Il palazzo di Giustizia di Bari è “a rischio crollo”. E a indagare è la Procura, che ha i suoi uffici proprio in quel palazzo. Secondo una relazione tecnica depositata dall’Inail, l’edificio di via Nazariantz presenta delle “criticità strutturali” nelle fondamenta e nei solai. Per questo, il procuratore Giuseppe Volpe ha annunciato il probabile sgombero di tutti gli uffici e dei dipendenti (compreso se stesso, quindi). E nel pomeriggio è arrivata la firma del sindaco Antonio Decaro: “L’agibilità dello stabile è sospesa” (non uno sgombero immediato, quindi, così da permettere il trasferimento di fascicoli e documenti). Come conseguenza, il presidente del Tribunale, Domenico De Facendis, ha disposto il rinvio di tutte le udienze previste per i prossimi tre giorni nelle aule del Palagiustizia (ad eccezione di direttissime, riesami, udienze preliminari con detenuti e convalide degli arresti, che si terranno in altre sedi). E non è la prima volta che il palazzo della Procura finisce sotto la lente degli stessi magistrati che ci lavorano. Un’indagine, poi passata ai colleghi di Lecce, era già stata avviata nel 2010 ed era stata archiviata dopo i lavori di consolidamento effettuati nel 2012. Lavori oggi giudicati “inutili” per la tenuta dell’edificio.

L’inchiesta, coordinata dal procuratore aggiunto Roberto Rossi e dal sostituto Fabio Buquicchio, è al momento a carico di ignoti. Oltre alla relazione presentata dall’Inail, che è proprietario dell’immobile, i magistrati hanno chiesto una consulenza al professor Bernardino Chiaia del Politecnico di Torino.

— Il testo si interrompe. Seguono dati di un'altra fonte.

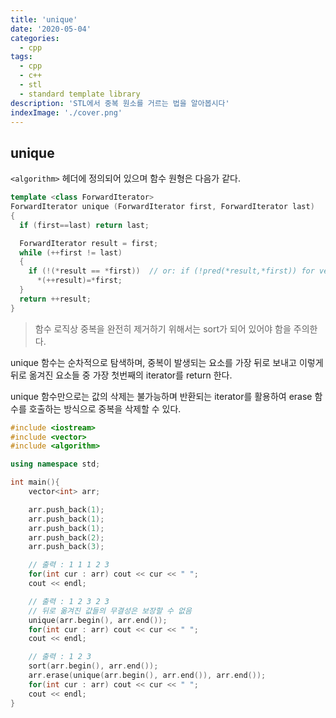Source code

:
 ```yaml
---
title: 'unique'
date: '2020-05-04'
categories:
  - cpp
tags:
  - cpp
  - c++
  - stl
  - standard template library
description: 'STL에서 중복 원소를 거르는 법을 알아봅시다'
indexImage: './cover.png'
---
```


## unique  

``<algorithm>`` 헤더에 정의되어 있으며 함수 원형은 다음가 같다.  

``` cpp
template <class ForwardIterator>
ForwardIterator unique (ForwardIterator first, ForwardIterator last)
{
  if (first==last) return last;

  ForwardIterator result = first;
  while (++first != last)
  {
    if (!(*result == *first))  // or: if (!pred(*result,*first)) for version (2)
      *(++result)=*first;
  }
  return ++result;
}
```
> 함수 로직상 중복을 완전히 제거하기 위해서는 sort가 되어 있어야 함을 주의한다.  

unique 함수는 순차적으로 탐색하며, 중복이 발생되는 요소를 가장 뒤로 보내고 이렇게 뒤로 옮겨진 요소들 중 가장 첫번째의 iterator를 return 한다.  

unique 함수만으로는 값의 삭제는 불가능하며 반환되는 iterator를 활용하여 erase 함수를 호출하는 방식으로 중복을 삭제할 수 있다.

``` cpp
#include <iostream>
#include <vector>
#include <algorithm>

using namespace std;

int main(){
    vector<int> arr;

    arr.push_back(1);
    arr.push_back(1);
    arr.push_back(1);
    arr.push_back(2);
    arr.push_back(3);

    // 출력 : 1 1 1 2 3
    for(int cur : arr) cout << cur << " ";
    cout << endl;

    // 출력 : 1 2 3 2 3
    // 뒤로 옮겨진 값들의 무결성은 보장할 수 없음
    unique(arr.begin(), arr.end());
    for(int cur : arr) cout << cur << " ";
    cout << endl;

    // 출력 : 1 2 3
    sort(arr.begin(), arr.end());
    arr.erase(unique(arr.begin(), arr.end()), arr.end());
    for(int cur : arr) cout << cur << " ";
    cout << endl;
}
```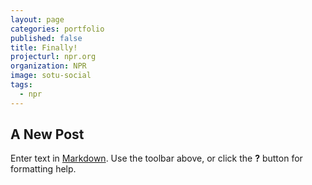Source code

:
 ```yaml
---
layout: page
categories: portfolio
published: false
title: Finally!
projecturl: npr.org
organization: NPR
image: sotu-social
tags:
  - npr
---
```

## A New Post

Enter text in [Markdown](http://daringfireball.net/projects/markdown/). Use the toolbar above, or click the **?** button for formatting help.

L’ipotesi è che siano state violate le norme relative alla sicurezza sul lavoro e che il palazzo sia a rischio crollo. Un pericolo che era già stato rilevato nel 2010.

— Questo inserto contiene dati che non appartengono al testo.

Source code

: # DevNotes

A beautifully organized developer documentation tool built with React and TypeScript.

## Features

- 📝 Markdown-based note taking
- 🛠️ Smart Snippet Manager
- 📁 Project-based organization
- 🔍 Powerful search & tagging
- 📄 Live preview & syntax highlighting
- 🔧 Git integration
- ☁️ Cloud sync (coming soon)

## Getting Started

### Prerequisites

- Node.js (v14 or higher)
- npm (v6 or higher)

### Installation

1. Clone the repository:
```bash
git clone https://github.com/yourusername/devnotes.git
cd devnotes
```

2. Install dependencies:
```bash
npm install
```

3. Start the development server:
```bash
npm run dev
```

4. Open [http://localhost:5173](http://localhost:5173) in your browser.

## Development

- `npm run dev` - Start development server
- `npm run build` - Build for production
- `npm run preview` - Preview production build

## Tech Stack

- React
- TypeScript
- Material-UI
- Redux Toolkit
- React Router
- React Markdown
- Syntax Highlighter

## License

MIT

All’epoca il pm barese Renato Nitti aveva affidato delle verifiche tecniche al Servizio di vigilanza sull’igiene e sicurezza dell’Amministrazione della Giustizia (Visag) e ai Vigili del fuoco. L’allora procuratore di Bari, Antonio Laudati, aveva poi trasmesso gli atti alla procura di Lecce perché, essendo datore di lavoro e responsabile della sicurezza dei lavoratori dell’edificio, rischiava di essere indagato a sua volta. I colleghi salentini decisero quindi di archiviare l’indagine e rinviarono gli atti a Bari. Da qui la decisione di aprire un nuovo fascicolo d’inchiesta per valutare eventuali altre responsabilità.

Una storia giudiziaria, quella del palazzo di Giustizia di via Nazariantz, iniziata più di quindici anni fa. I due costruttori Giuseppe e Antonio Mininni, infatti, sono finiti al centro di due procedimenti penali, entrambi conclusi con condanne in primo grado e prescrizione dei reati in appello. Il primo processo per abuso edilizio, filone che ha portato nel 2002 al sequestro con facoltà d’uso dell’immobile (poi revocato nel 2008). Il secondo per frode in pubbliche forniture, truffa ai danni dell’Inail e del Comune e falso.